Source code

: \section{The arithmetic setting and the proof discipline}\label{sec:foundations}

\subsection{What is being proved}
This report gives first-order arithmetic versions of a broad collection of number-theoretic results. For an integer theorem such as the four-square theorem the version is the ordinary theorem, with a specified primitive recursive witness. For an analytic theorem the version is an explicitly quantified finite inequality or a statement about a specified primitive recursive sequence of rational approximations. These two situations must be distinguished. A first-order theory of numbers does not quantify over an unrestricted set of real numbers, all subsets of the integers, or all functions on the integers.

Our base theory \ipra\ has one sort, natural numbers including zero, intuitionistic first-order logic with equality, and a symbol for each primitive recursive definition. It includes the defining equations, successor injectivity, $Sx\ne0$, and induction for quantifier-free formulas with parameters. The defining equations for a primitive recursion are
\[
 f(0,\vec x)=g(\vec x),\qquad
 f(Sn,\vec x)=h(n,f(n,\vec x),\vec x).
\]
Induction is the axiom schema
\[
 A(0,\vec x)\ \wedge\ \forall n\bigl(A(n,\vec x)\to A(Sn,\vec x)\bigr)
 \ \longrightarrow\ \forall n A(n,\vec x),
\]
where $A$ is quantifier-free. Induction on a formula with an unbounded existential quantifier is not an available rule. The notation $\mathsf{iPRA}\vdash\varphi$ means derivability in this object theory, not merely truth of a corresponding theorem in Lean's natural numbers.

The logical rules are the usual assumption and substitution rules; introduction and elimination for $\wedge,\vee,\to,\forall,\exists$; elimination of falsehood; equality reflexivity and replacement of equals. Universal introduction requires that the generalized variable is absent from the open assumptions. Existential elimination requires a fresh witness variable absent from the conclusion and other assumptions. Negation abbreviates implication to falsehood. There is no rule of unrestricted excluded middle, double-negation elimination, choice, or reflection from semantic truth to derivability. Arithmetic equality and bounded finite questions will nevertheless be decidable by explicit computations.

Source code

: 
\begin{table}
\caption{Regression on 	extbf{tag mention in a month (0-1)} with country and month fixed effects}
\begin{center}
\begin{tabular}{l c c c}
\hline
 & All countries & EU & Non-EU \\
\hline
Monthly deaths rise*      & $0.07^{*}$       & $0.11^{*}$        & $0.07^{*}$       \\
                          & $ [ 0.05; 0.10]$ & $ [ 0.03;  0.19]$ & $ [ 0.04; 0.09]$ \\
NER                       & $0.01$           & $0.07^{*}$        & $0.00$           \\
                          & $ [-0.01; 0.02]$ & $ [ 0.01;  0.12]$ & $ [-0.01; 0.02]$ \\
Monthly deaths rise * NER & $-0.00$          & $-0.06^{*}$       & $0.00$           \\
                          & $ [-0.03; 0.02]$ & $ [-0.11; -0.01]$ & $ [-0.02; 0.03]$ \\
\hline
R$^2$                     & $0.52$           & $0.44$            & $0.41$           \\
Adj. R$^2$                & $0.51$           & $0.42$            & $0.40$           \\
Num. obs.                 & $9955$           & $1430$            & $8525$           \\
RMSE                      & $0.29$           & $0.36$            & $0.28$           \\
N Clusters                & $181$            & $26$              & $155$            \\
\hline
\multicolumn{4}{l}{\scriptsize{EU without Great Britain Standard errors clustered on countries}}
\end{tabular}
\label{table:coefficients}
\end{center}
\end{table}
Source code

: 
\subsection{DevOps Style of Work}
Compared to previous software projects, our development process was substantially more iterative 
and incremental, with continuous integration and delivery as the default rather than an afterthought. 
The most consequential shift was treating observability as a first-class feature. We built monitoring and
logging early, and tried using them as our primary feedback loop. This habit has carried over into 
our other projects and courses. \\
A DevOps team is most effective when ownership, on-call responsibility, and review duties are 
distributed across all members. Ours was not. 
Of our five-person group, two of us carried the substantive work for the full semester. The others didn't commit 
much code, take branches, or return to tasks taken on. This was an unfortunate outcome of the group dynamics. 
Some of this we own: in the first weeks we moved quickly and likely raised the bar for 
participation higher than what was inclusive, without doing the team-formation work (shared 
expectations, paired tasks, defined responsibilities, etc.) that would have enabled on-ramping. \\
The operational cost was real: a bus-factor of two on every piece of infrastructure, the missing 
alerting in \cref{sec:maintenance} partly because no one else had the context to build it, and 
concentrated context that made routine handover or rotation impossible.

What is being asked:
Pick out and copy the lines of the entries that hold the string "most".

Solution for this exercise:
The most consequential shift was treating observability as a first-class feature. We built monitoring and
A DevOps team is most effective when ownership, on-call responsibility, and review duties are 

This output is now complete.